TypeQL data queries use pattern matching to manipulate data instances in a database.


A data instance can be inserted into a database only as an instance of a type from the schema of the database.

To retrieve data from a database with TypeQL, match it with a pattern in a match clause of a query. To match a data instance, we can use its type, as well as other information regarding this particular instance.

All data instances can be split into three major categories, that originate from different root types and differ in capabilities: attributes, entities, and relations.


An entity is a data instance of an entity type (any subtype of the entity root type). Entities represent independently existing objects in our data model. Entity types represent the classification of objects in our data model.

For example, an instance of the user type represents a single user. What is the difference between multiple instances of the same type? Since users are all entities of the same type and don’t have a value of their own, we can assign them with an ownership of an attribute, like a username. Now we can address every user by its property — the username it owns.

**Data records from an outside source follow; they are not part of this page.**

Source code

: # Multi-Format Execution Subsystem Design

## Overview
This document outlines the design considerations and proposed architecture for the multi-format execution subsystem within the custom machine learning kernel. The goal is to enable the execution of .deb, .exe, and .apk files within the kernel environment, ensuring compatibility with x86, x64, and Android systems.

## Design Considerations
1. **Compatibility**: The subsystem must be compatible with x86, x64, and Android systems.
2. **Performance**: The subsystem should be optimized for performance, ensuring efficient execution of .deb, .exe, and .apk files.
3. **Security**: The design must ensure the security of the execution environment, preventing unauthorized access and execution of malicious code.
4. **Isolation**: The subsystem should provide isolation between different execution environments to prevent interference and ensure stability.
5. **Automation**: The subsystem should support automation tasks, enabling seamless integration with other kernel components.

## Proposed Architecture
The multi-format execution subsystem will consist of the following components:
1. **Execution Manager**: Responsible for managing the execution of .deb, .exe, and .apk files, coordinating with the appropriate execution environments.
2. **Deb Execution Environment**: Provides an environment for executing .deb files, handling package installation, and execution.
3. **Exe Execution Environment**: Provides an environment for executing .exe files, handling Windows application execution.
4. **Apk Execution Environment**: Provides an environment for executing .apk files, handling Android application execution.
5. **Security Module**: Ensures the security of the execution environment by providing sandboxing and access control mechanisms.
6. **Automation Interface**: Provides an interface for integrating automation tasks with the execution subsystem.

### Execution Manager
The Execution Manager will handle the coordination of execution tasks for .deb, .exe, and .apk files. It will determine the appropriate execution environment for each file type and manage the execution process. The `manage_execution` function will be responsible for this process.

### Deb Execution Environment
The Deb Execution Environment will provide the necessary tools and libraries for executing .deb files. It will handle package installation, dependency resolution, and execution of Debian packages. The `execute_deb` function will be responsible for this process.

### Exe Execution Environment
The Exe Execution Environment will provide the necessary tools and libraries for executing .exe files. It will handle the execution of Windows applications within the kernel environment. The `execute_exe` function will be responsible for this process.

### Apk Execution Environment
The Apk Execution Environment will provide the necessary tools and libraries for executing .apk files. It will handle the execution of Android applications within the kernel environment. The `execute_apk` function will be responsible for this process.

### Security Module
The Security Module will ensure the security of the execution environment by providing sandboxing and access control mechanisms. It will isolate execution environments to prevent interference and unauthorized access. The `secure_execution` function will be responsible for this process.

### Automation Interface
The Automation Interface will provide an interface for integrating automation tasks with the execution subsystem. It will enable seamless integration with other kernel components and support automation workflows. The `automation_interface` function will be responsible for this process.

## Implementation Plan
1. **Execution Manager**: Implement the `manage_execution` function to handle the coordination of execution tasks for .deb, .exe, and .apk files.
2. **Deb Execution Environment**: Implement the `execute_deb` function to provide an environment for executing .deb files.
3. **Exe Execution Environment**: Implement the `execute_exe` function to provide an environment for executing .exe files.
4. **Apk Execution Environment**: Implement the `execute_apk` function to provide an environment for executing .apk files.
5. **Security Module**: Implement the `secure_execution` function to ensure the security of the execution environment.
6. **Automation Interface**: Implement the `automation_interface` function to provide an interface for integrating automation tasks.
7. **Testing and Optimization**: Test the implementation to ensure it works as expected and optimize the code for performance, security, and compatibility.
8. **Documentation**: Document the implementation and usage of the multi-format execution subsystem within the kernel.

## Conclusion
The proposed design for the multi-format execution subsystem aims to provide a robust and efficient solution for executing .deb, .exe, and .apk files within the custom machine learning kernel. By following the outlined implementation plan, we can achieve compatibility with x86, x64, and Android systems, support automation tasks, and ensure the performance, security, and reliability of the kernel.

An attribute is a data instance of an attribute type. An attribute type represents some property, so an attribute represents a particular value of such property. There can’t be more than one attribute of the same type with the same value, so an attribute can be uniquely addressed by its type and value. The value of an attribute must be of the correct Value type that is set for its attribute type in the schema.

An attribute can be owned by another data instance if such an ability is defined for their respective types by the schema of a database. The same attribute can be owned by any number of data instances, unless there is a constraint in the schema in the form of annotation: unique or key. A data instance can own any number of attributes of the same type, as long as it’s not restricted by the key annotation.


A relation is a data instance of a relation type. Relation types represent potential relations between types, where other types play roles. Relations represent an existing connection, where each role should be played by at least one data instance.

The relation type determines the set of roles a relation has. A relation with a role without a roleplayer represents an incomplete data state. For any N-ary relation (a relation with N roles), we recommend to follow to the principle that the logical sense of the relation is maintained when considering N-1 relations contained within it.

Usage in an Insert query

Given the schema from the Types page example, let’s see a simple example of how to insert some data with an Insert query:

Inserting data example
insert $p isa person, has id 1, has full-name "Masako Holley", has email "";

Usage in a Fetch query

To retrieve this data, we can use a Fetch query to get a JSON with attributes values:

Fetching values example
$x isa person;
$x: id, full-name, email;

Note that the match clause matches all entities of the person type and the fetch clause then projects into a JSON values of attributes owned by every matched person.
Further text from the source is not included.